START PROVIDED DATA
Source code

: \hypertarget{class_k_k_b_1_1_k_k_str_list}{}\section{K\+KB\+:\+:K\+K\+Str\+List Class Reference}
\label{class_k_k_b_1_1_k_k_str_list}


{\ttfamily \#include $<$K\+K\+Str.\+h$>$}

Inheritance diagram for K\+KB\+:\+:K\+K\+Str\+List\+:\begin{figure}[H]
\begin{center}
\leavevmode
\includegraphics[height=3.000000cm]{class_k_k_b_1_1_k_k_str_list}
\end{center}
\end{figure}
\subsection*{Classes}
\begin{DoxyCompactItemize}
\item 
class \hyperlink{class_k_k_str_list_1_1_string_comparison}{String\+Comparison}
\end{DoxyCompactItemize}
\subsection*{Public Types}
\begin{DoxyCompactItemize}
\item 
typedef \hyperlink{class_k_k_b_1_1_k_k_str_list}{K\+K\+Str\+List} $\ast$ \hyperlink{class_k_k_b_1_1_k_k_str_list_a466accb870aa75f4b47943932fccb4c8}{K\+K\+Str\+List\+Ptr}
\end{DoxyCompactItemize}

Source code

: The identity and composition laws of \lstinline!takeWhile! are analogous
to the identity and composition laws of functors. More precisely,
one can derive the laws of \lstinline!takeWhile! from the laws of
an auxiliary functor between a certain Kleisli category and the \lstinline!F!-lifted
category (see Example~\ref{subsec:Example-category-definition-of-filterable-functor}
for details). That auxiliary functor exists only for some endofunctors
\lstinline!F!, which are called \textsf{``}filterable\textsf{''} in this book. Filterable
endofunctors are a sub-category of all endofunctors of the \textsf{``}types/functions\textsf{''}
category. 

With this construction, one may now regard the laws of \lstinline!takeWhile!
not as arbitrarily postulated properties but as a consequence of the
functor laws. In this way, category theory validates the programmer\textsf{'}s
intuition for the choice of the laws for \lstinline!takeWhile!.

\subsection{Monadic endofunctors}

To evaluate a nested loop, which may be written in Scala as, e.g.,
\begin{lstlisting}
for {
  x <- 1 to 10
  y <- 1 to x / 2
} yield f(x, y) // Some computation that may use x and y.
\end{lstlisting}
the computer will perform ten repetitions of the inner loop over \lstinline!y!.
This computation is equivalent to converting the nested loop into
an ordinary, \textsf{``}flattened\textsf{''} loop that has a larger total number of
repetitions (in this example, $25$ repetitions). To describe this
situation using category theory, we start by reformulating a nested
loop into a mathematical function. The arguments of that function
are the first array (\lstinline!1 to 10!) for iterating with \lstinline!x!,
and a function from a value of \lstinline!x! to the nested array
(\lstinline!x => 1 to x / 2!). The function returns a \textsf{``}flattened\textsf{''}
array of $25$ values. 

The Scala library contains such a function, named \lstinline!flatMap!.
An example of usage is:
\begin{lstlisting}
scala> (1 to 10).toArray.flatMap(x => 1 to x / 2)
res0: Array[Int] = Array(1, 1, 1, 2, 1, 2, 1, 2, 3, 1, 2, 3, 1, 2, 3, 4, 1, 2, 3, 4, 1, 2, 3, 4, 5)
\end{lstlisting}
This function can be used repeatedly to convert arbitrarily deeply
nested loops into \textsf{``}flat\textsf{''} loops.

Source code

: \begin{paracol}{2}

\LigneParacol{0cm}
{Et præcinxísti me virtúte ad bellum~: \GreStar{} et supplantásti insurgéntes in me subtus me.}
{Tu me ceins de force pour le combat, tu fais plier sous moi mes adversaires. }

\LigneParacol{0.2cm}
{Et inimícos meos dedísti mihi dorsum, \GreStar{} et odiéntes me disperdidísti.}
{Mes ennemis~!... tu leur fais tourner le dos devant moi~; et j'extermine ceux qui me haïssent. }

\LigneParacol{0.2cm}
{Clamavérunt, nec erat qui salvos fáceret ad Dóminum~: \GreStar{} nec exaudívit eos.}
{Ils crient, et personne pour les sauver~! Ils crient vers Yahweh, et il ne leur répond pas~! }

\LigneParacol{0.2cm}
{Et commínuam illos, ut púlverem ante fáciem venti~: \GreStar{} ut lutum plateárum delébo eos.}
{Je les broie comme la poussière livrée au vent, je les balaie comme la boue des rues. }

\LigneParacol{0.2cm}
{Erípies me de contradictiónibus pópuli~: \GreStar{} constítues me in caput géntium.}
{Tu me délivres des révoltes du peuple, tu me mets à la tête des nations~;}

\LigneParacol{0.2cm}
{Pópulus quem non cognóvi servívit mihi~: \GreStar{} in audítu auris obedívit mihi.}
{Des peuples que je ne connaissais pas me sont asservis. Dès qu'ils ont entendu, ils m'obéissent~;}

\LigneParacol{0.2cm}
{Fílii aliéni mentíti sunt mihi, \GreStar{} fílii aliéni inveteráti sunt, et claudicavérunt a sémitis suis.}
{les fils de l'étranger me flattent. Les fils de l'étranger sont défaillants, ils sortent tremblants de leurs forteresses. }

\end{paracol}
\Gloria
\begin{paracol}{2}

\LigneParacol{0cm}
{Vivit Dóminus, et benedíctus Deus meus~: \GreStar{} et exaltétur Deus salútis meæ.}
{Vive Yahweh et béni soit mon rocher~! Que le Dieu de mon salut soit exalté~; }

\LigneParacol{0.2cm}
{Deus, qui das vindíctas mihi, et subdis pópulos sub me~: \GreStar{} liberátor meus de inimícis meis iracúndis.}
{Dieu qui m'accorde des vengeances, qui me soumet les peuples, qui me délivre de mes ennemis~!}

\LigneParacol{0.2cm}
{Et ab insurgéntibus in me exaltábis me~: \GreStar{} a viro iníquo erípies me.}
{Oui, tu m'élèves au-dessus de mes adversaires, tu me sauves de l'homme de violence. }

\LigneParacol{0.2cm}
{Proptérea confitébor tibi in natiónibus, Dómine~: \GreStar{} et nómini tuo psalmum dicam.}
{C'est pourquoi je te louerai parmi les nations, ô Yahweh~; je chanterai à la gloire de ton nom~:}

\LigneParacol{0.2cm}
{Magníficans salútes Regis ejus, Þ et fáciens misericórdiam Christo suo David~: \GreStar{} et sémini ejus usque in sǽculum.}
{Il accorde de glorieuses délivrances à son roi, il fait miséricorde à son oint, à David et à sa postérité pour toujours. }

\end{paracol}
END PROVIDED DATA
• WHAT THE TASK ASKS: Retype only this portion of the data above: the line containing "ennemis~!... tu leur", the line containing "Regis ejus, Þ", and all lines between them, exactly.

• RESPONSE BELOW:
{Mes ennemis~!... tu leur fais tourner le dos devant moi~; et j'extermine ceux qui me haïssent. }

\LigneParacol{0.2cm}
{Clamavérunt, nec erat qui salvos fáceret ad Dóminum~: \GreStar{} nec exaudívit eos.}
{Ils crient, et personne pour les sauver~! Ils crient vers Yahweh, et il ne leur répond pas~! }

\LigneParacol{0.2cm}
{Et commínuam illos, ut púlverem ante fáciem venti~: \GreStar{} ut lutum plateárum delébo eos.}
{Je les broie comme la poussière livrée au vent, je les balaie comme la boue des rues. }

\LigneParacol{0.2cm}
{Erípies me de contradictiónibus pópuli~: \GreStar{} constítues me in caput géntium.}
{Tu me délivres des révoltes du peuple, tu me mets à la tête des nations~;}

\LigneParacol{0.2cm}
{Pópulus quem non cognóvi servívit mihi~: \GreStar{} in audítu auris obedívit mihi.}
{Des peuples que je ne connaissais pas me sont asservis. Dès qu'ils ont entendu, ils m'obéissent~;}

\LigneParacol{0.2cm}
{Fílii aliéni mentíti sunt mihi, \GreStar{} fílii aliéni inveteráti sunt, et claudicavérunt a sémitis suis.}
{les fils de l'étranger me flattent. Les fils de l'étranger sont défaillants, ils sortent tremblants de leurs forteresses. }

\end{paracol}
\Gloria
\begin{paracol}{2}

\LigneParacol{0cm}
{Vivit Dóminus, et benedíctus Deus meus~: \GreStar{} et exaltétur Deus salútis meæ.}
{Vive Yahweh et béni soit mon rocher~! Que le Dieu de mon salut soit exalté~; }

\LigneParacol{0.2cm}
{Deus, qui das vindíctas mihi, et subdis pópulos sub me~: \GreStar{} liberátor meus de inimícis meis iracúndis.}
{Dieu qui m'accorde des vengeances, qui me soumet les peuples, qui me délivre de mes ennemis~!}

\LigneParacol{0.2cm}
{Et ab insurgéntibus in me exaltábis me~: \GreStar{} a viro iníquo erípies me.}
{Oui, tu m'élèves au-dessus de mes adversaires, tu me sauves de l'homme de violence. }

\LigneParacol{0.2cm}
{Proptérea confitébor tibi in natiónibus, Dómine~: \GreStar{} et nómini tuo psalmum dicam.}
{C'est pourquoi je te louerai parmi les nations, ô Yahweh~; je chanterai à la gloire de ton nom~:}

\LigneParacol{0.2cm}
{Magníficans salútes Regis ejus, Þ et fáciens misericórdiam Christo suo David~: \GreStar{} et sémini ejus usque in sǽculum.}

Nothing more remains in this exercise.